PROVIDED RECORDS:
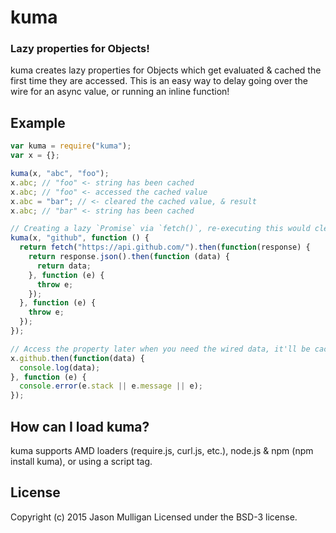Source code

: # kuma
### Lazy properties for Objects!

kuma creates lazy properties for Objects which get evaluated & cached the first time they are accessed.
This is an easy way to delay going over the wire for an async value, or running an inline function!

## Example
```javascript
var kuma = require("kuma");
var x = {};

kuma(x, "abc", "foo");
x.abc; // "foo" <- string has been cached
x.abc; // "foo" <- accessed the cached value
x.abc = "bar"; // <- cleared the cached value, & result
x.abc; // "bar" <- string has been cached

// Creating a lazy `Promise` via `fetch()`, re-executing this would clear a cached `Promise`
kuma(x, "github", function () {
  return fetch("https://api.github.com/").then(function(response) {
    return response.json().then(function (data) {
      return data;
    }, function (e) {
      throw e;
    });
  }, function (e) {
    throw e;
  });
});

// Access the property later when you need the wired data, it'll be cached until `x.github` is overridden
x.github.then(function(data) {
  console.log(data);
}, function (e) {
  console.error(e.stack || e.message || e);
});
```

## How can I load kuma?
kuma supports AMD loaders (require.js, curl.js, etc.), node.js & npm (npm install kuma), or using a script tag.

## License
Copyright (c) 2015 Jason Mulligan
Licensed under the BSD-3 license.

TASK TO CARRY OUT:
Lines of the listing that include the string "console" are to be counted; state that count alone.

RESPONSE BELOW:
2